Behind the scenes - A SIT DOWN WITH JASPER


3 years ago we engaged a notable architect, designer and friend in Jasper Chia (JC) of Fuur Associates in Singapore to lead in the design and planning of Bisma Eight (BE). What we found was an interesting, opinionated and cultured persona behind the drawing board. Jasper worked on the project with his sidekick in Jerome Ping and now sits down with us to talk music, Ubud, the future, and f&b. 

BE: Give us your typical day in Ubud. We understand you really know how to relax up there?

JC: I am usually in Work mode when I am in Ubud, at least for the past year or so.
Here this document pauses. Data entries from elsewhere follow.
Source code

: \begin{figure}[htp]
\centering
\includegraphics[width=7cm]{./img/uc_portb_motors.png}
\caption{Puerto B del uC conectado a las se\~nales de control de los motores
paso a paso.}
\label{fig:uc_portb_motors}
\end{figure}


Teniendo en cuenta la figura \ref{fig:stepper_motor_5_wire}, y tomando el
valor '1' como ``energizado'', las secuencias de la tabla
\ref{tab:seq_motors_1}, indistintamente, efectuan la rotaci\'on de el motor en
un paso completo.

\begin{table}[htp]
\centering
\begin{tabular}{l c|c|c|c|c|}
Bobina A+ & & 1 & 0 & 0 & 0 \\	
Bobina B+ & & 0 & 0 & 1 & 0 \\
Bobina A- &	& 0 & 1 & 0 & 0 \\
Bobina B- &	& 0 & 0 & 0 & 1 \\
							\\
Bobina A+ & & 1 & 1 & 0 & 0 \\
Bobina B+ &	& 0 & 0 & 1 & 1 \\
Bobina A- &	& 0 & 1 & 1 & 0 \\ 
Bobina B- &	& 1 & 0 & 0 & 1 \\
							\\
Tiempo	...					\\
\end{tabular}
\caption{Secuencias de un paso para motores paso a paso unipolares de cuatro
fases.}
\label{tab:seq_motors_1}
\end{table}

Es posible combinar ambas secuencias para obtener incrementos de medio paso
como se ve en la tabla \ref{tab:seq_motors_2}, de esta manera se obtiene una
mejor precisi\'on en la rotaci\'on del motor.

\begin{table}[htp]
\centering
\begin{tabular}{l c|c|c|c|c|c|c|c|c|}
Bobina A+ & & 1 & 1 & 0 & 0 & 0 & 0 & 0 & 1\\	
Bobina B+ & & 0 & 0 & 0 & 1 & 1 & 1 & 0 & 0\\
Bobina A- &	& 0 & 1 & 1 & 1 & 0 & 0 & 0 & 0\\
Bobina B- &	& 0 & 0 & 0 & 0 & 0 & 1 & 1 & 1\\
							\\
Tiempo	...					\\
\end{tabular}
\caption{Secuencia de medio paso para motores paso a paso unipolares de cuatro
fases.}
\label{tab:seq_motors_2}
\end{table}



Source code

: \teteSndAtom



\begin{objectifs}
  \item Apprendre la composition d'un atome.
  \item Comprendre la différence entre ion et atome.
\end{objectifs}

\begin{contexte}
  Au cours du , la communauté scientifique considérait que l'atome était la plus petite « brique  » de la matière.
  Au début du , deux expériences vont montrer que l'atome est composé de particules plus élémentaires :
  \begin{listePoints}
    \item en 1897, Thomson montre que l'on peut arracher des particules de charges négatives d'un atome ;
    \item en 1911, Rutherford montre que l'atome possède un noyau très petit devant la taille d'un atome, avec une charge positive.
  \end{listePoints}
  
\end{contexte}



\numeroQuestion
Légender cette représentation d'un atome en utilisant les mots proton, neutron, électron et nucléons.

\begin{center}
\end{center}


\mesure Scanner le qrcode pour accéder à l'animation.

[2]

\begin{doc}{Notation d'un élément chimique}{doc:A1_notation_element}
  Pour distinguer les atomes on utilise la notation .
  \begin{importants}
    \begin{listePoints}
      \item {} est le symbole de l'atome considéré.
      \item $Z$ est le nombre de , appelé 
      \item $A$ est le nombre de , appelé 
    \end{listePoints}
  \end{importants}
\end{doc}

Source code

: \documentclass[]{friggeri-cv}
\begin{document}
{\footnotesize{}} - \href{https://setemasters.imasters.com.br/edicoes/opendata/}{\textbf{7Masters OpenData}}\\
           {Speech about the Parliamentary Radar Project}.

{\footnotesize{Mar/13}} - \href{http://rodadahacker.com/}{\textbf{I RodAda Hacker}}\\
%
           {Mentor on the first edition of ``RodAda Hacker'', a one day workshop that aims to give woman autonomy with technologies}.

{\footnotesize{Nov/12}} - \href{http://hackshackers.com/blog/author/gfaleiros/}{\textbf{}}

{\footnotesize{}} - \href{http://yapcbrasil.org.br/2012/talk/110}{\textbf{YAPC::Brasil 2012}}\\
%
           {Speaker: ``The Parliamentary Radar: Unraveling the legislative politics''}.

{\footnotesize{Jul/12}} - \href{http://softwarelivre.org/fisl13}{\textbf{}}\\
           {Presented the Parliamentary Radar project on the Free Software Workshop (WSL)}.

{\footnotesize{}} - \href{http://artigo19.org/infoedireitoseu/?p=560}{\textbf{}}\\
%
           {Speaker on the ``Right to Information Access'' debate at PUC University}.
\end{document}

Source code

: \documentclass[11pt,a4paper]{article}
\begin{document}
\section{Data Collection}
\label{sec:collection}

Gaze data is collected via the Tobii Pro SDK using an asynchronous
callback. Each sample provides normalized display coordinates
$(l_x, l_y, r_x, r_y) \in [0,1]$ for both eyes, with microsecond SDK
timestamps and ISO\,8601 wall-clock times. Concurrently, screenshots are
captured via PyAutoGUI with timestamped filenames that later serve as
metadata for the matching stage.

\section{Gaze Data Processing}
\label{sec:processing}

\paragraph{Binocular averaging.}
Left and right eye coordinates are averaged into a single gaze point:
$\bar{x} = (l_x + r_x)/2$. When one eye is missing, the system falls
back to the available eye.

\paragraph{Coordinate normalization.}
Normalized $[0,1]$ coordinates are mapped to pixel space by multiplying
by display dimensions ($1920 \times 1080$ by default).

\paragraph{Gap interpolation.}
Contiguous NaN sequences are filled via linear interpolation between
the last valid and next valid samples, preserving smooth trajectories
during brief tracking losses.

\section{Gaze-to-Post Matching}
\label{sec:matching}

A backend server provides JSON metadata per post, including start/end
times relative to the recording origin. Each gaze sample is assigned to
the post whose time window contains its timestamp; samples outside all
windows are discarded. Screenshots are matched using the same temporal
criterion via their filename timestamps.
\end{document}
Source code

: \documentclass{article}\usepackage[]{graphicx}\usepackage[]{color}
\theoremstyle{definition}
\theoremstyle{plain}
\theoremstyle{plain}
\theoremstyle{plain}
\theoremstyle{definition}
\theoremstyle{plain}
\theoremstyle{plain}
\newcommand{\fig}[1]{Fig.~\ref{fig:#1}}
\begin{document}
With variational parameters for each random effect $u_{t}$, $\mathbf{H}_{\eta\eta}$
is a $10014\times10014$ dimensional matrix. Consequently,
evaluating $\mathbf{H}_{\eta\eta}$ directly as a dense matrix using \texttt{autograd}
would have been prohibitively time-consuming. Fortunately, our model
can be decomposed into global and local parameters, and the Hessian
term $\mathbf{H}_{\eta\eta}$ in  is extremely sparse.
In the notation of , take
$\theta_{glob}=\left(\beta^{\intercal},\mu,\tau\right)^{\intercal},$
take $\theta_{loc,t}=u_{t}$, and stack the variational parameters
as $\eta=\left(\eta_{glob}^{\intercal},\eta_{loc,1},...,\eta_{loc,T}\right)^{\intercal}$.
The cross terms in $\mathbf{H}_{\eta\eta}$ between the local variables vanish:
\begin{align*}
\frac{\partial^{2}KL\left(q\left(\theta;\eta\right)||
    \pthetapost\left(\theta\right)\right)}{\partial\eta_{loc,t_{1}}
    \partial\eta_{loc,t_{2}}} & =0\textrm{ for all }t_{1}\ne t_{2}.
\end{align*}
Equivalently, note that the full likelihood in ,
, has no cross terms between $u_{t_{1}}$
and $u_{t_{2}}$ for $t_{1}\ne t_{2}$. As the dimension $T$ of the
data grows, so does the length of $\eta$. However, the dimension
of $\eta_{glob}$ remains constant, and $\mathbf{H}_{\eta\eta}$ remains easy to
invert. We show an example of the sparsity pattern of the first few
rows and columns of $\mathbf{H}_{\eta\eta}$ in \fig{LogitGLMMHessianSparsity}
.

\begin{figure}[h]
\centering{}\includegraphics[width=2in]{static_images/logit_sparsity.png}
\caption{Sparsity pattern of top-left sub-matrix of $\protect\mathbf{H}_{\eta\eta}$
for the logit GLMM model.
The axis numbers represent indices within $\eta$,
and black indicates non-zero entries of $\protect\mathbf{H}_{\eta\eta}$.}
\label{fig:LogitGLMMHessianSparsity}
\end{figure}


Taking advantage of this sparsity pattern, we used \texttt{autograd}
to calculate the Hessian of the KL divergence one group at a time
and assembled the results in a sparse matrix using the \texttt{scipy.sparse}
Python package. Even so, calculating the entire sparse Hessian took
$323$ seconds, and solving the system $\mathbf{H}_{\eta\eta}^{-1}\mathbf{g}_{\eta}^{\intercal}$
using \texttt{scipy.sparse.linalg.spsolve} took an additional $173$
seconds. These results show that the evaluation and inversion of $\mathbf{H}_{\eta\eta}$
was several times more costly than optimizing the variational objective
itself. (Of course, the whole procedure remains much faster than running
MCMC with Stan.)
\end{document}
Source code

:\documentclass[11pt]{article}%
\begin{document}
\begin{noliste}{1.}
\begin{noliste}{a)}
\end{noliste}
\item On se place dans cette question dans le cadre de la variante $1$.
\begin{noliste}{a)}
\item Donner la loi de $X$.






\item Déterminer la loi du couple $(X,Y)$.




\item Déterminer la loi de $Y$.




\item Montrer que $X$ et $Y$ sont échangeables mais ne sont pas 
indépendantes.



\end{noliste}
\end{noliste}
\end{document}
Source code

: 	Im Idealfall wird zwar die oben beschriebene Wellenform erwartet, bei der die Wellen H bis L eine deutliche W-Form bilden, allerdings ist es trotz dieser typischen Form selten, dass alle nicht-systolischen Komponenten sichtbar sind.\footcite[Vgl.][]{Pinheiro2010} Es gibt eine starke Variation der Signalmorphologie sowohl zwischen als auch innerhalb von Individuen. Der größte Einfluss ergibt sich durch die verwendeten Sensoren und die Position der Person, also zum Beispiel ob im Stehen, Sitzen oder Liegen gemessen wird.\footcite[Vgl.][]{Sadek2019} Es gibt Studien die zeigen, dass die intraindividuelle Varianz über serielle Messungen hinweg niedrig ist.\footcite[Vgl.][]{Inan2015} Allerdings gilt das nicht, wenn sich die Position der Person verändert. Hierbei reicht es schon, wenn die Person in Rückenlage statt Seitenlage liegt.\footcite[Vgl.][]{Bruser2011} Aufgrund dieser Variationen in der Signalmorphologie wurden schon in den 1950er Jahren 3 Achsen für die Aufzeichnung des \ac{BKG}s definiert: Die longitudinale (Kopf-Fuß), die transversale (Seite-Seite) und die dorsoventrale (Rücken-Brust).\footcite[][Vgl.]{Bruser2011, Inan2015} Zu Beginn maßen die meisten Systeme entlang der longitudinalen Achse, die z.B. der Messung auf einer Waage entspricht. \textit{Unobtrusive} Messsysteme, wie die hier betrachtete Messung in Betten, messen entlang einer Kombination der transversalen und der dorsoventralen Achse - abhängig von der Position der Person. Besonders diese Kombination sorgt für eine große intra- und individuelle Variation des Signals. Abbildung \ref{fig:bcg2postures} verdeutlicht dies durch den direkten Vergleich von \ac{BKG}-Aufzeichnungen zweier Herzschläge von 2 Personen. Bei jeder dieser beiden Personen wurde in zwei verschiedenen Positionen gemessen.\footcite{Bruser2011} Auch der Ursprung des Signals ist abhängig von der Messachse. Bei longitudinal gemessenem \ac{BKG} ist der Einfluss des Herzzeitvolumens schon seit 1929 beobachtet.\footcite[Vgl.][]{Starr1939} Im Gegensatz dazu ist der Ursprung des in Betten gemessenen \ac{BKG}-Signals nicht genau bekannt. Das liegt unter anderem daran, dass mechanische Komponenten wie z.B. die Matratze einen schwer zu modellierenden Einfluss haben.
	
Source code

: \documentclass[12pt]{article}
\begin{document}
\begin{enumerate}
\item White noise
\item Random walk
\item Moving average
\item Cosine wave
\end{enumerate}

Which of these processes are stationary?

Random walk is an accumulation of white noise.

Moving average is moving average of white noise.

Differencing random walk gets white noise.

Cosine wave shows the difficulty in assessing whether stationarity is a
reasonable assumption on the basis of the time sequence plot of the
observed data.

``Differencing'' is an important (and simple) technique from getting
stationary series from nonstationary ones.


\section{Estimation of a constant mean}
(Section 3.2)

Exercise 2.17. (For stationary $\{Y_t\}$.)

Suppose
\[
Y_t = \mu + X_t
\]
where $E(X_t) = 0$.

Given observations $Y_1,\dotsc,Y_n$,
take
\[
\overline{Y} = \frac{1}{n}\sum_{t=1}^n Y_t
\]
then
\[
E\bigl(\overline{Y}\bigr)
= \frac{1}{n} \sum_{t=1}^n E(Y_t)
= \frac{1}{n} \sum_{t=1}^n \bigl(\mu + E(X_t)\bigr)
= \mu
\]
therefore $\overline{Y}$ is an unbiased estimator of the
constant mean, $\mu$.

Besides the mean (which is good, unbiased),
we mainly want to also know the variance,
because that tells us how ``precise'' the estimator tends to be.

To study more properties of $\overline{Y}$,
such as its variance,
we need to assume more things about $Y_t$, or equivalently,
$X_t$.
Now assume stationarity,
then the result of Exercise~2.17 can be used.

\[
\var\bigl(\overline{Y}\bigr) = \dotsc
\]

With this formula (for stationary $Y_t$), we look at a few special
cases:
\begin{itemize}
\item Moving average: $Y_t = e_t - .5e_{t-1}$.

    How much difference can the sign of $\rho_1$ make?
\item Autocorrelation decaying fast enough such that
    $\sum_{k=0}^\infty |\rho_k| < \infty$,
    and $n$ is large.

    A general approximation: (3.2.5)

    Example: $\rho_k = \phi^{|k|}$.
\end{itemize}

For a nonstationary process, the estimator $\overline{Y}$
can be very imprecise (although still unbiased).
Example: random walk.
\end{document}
But if I was to describe an ideal day in Ubud, it would be something like this;

  • Get up early and walk to the markets in Ubud Town Square, where the villagers sell almost anything and everything.
  • Pick up some handmade incense or local fruit like mangosteen.
  • Stroll to one of the many hipster coffee joints around the market (Anomali Coffee) and order a long black. 
  • Indulge in a spot of people watching or just reading a book.
  • Breakfast back in the hotel or some wifi friendly cafe near Monkey Forest.
  • I would usually have the Mee Goreng with Egg which is the ultimate comfort food, with Balinese Black Coffee.
  • After Brekkie, Strolling through the old town, there are many small art galleries and dye/bead shops sprinkled around Ubud.
  • Probably slip in a foot or body massage to kick start the day.
  • Lunch at Sari Organic is pretty lush 'cause it overlooks a ravine (like everywhere else in Ubud I suppose).
  • Afternoons will be best spent I reckon with a good book by the Pool. Bisma Eight has the best view in Ubud :).
  • Have a Snooze.
  • Pre-dinner drinks at Copper Bar at Bisma Eight. where you can catch the Bali Sunset whilst getting tanked aka Working-up-an-appetite.
  • My favorite haunt for dinner is Batan Waru in Ubud Town, walking distance from Bisma Eight.
  • I usually take my Design Team there so we can relax and talk about the site in a casual but cool setting.
  • The Bebek and Nasi Campur is next level, and the Sambal is out of this world. Very Spicy!
  • After dinner, you can stroll around the old town or head back to Copper for a few more Beers.
  • I think Suraj has a few Barrels of goodness hidden behind the bar, though I haven’t had the chance to try them. 
  • I’m usually ready for bed by 10pm after a long day on site, plus Ubud to me is not a party town, and it’s cool like that.
  • I usually get up early the next day 'cause the Morning air is cold and crisp. The Best. 
  • Repeat.


BE: What music did you listen to when working on Bisma Eight?

JC: The Soundtrack I listen to on my ride into Ubud from Denpasar is the Spotify PLayList “DRIVVE FM”, under jasper chia (user)

Put it on random play. It gets me in the mood for Ubud.


BE: Curious to know what your drink of choice is out of Ubud and when in Ubud?

JC: I am a big fan of Avocado Shakes when in Ubud 'cause you can’t get them so easily and cheap in Singapore. Bintang Beer is not a bad Beer.

Out of Ubud, I am usually an Asahi Beer, a Single Malt (Glendronach) kinda guy. I don’t like my drinks mixed, unless it’s a properly done, stiff Old-Fashioned.


BE: You’ve taken on some pretty interesting projects in Singapore. What’s next? 

JC: Dean and I, we are working on a Concept Showroom for Nike on Orchard Road in Singapore. It’s a very visible project and the entire FUUR team is on it.

We are also working on the New KYO (Singapore) club in KL, a roof top bar in Suntec City (Singapore), and launching F&B brands in Amoy St (Singapore) and Marina Bay Financial Centre.

We have had 2 small Boutique Hotel Projects concept proposals done after Bisma Eight but the local conditions here are not favorable at the moment so we are currently just sitting on those.

I am working on a showroom space for Viewqwest , one of the rising Tech Giants in Singapore, and Dean might have some urban scaled projects lined up in Jakarta where he used to live and work. 

So it’s all pretty exciting and fresh.